Plain-text document sources
Content starts

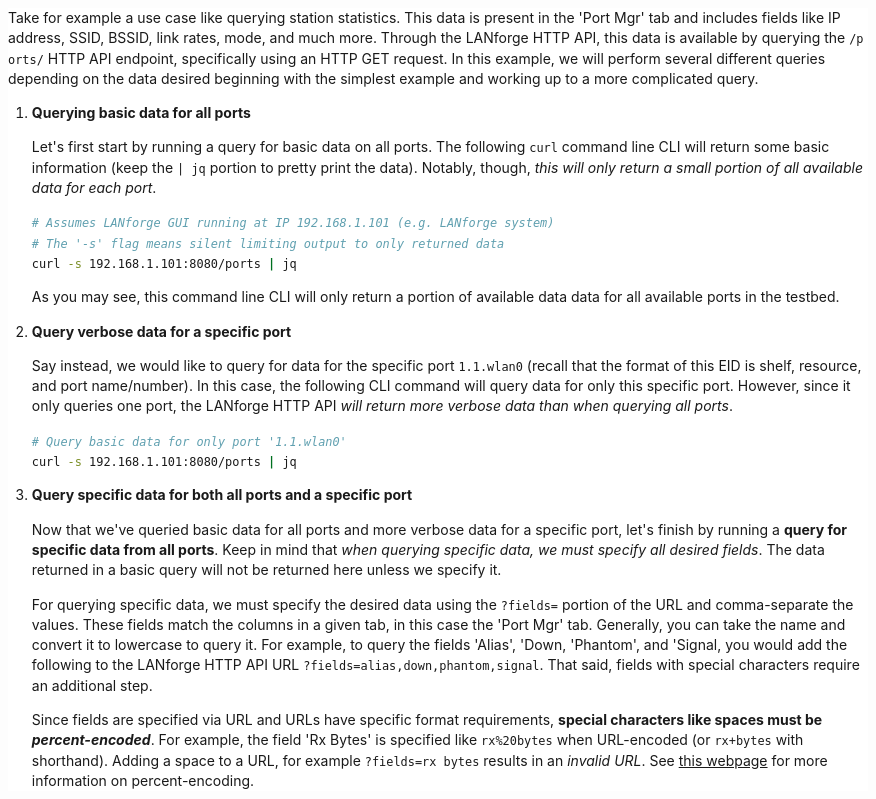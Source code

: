 Take for example a use case like querying station statistics. This data is present in the 'Port Mgr' tab and includes fields like IP address, SSID, BSSID,
link rates, mode, and much more. Through the LANforge HTTP API, this data is available by querying the `/ports/` HTTP API endpoint, specifically using an
HTTP GET request. In this example, we will perform several different queries depending on the data desired beginning with the simplest example and working
up to a more complicated query.

1. **Querying basic data for all ports**

   Let's first start by running a query for basic data on all ports. The following `curl` command line CLI will return some basic information (keep the `| jq`
   portion to pretty print the data). Notably, though, _this will only return a small portion of all available data for each port_.

   ```Bash
   # Assumes LANforge GUI running at IP 192.168.1.101 (e.g. LANforge system)
   # The '-s' flag means silent limiting output to only returned data
   curl -s 192.168.1.101:8080/ports | jq
   ```

   As you may see, this command line CLI will only return a portion of available data data for all available ports in the testbed.

2. **Query verbose data for a specific port**

   Say instead, we would like to query for data for the specific port `1.1.wlan0` (recall that the format of this EID is shelf, resource, and port name/number).
   In this case, the following CLI command will query data for only this specific port. However, since it only queries one port, the LANforge HTTP API _will return more
   verbose data than when querying all ports_.

   ```Bash
   # Query basic data for only port '1.1.wlan0'
   curl -s 192.168.1.101:8080/ports | jq
   ```

3. **Query specific data for both all ports and a specific port**

   Now that we've queried basic data for all ports and more verbose data for a specific port, let's finish by running a **query for specific data from all ports**.
   Keep in mind that _when querying specific data, we must specify all desired fields_. The data returned in a basic query will not be returned here unless
   we specify it.

   For querying specific data, we must specify the desired data using the `?fields=` portion of the URL and comma-separate the values. These fields match the
   columns in a given tab, in this case the 'Port Mgr' tab. Generally, you can take the name and convert it to lowercase to query it. For example, to query the
   fields 'Alias', 'Down, 'Phantom', and 'Signal, you would add the following to the LANforge HTTP API URL `?fields=alias,down,phantom,signal`. That said, fields
   with special characters require an additional step.

   Since fields are specified via URL and URLs have specific format requirements, **special characters like spaces must be _percent-encoded_**. For example, the field
   'Rx Bytes' is specified like `rx%20bytes` when URL-encoded (or `rx+bytes` with shorthand). Adding a space to a URL, for example `?fields=rx bytes` results in an
   _invalid URL_. See [this webpage](https://en.wikipedia.org/wiki/Percent-encoding) for more information on percent-encoding.
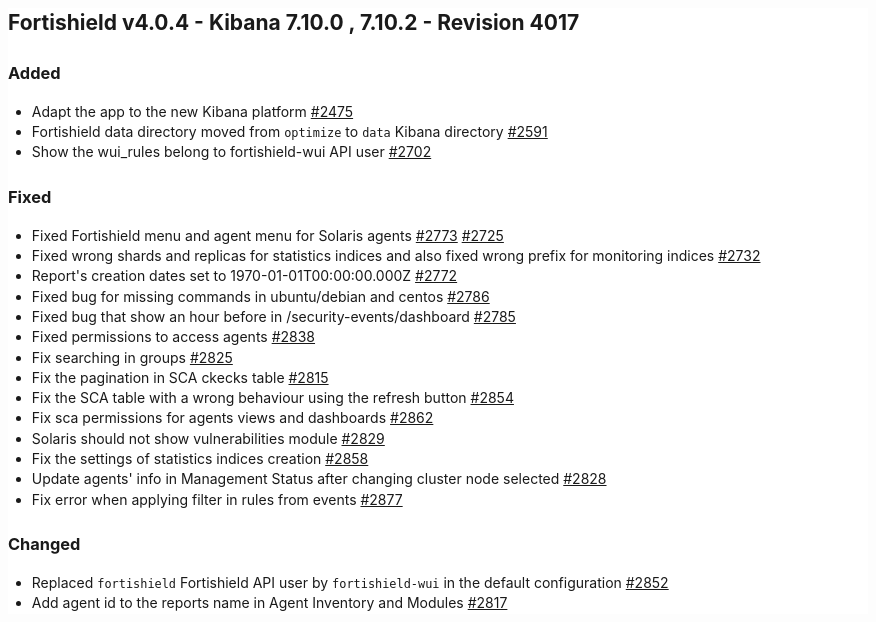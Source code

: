 ## Fortishield v4.0.4 - Kibana 7.10.0 , 7.10.2 - Revision 4017

### Added

- Adapt the app to the new Kibana platform [#2475](https://github.com/fortishield/fortishield-dashboard-plugins/issues/2475)
- Fortishield data directory moved from `optimize` to `data` Kibana directory [#2591](https://github.com/fortishield/fortishield-dashboard-plugins/issues/2591)
- Show the wui_rules belong to fortishield-wui API user [#2702](https://github.com/fortishield/fortishield-dashboard-plugins/issues/2702)

### Fixed

- Fixed Fortishield menu and agent menu for Solaris agents [#2773](https://github.com/fortishield/fortishield-dashboard-plugins/issues/2773) [#2725](https://github.com/fortishield/fortishield-dashboard-plugins/issues/2725)
- Fixed wrong shards and replicas for statistics indices and also fixed wrong prefix for monitoring indices [#2732](https://github.com/fortishield/fortishield-dashboard-plugins/issues/2732)
- Report's creation dates set to 1970-01-01T00:00:00.000Z [#2772](https://github.com/fortishield/fortishield-dashboard-plugins/issues/2772)
- Fixed bug for missing commands in ubuntu/debian and centos [#2786](https://github.com/fortishield/fortishield-dashboard-plugins/issues/2786)
- Fixed bug that show an hour before in /security-events/dashboard [#2785](https://github.com/fortishield/fortishield-dashboard-plugins/issues/2785)
- Fixed permissions to access agents [#2838](https://github.com/fortishield/fortishield-dashboard-plugins/issues/2838)
- Fix searching in groups [#2825](https://github.com/fortishield/fortishield-dashboard-plugins/issues/2825)
- Fix the pagination in SCA ckecks table [#2815](https://github.com/fortishield/fortishield-dashboard-plugins/issues/2815)
- Fix the SCA table with a wrong behaviour using the refresh button [#2854](https://github.com/fortishield/fortishield-dashboard-plugins/issues/2854)
- Fix sca permissions for agents views and dashboards [#2862](https://github.com/fortishield/fortishield-dashboard-plugins/issues/2862)
- Solaris should not show vulnerabilities module [#2829](https://github.com/fortishield/fortishield-dashboard-plugins/issues/2829)
- Fix the settings of statistics indices creation [#2858](https://github.com/fortishield/fortishield-dashboard-plugins/issues/2858)
- Update agents' info in Management Status after changing cluster node selected [#2828](https://github.com/fortishield/fortishield-dashboard-plugins/issues/2828)
- Fix error when applying filter in rules from events [#2877](https://github.com/fortishield/fortishield-dashboard-plugins/issues/2877)

### Changed

- Replaced `fortishield` Fortishield API user by `fortishield-wui` in the default configuration [#2852](https://github.com/fortishield/fortishield-dashboard-plugins/issues/2852)
- Add agent id to the reports name in Agent Inventory and Modules [#2817](https://github.com/fortishield/fortishield-dashboard-plugins/issues/2817)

Content ends

What is required:
Range to copy from the records above: the line containing "Now that we've" to the line containing "- Adapt the", both included. Output those lines exactly and only those, skipping pictures.

Written solution:
   Now that we've queried basic data for all ports and more verbose data for a specific port, let's finish by running a **query for specific data from all ports**.
   Keep in mind that _when querying specific data, we must specify all desired fields_. The data returned in a basic query will not be returned here unless
   we specify it.

   For querying specific data, we must specify the desired data using the `?fields=` portion of the URL and comma-separate the values. These fields match the
   columns in a given tab, in this case the 'Port Mgr' tab. Generally, you can take the name and convert it to lowercase to query it. For example, to query the
   fields 'Alias', 'Down, 'Phantom', and 'Signal, you would add the following to the LANforge HTTP API URL `?fields=alias,down,phantom,signal`. That said, fields
   with special characters require an additional step.

   Since fields are specified via URL and URLs have specific format requirements, **special characters like spaces must be _percent-encoded_**. For example, the field
   'Rx Bytes' is specified like `rx%20bytes` when URL-encoded (or `rx+bytes` with shorthand). Adding a space to a URL, for example `?fields=rx bytes` results in an
   _invalid URL_. See [this webpage](https://en.wikipedia.org/wiki/Percent-encoding) for more information on percent-encoding.
Source code

: ## Fortishield v4.0.4 - Kibana 7.10.0 , 7.10.2 - Revision 4017

### Added

- Adapt the app to the new Kibana platform [#2475](https://github.com/fortishield/fortishield-dashboard-plugins/issues/2475)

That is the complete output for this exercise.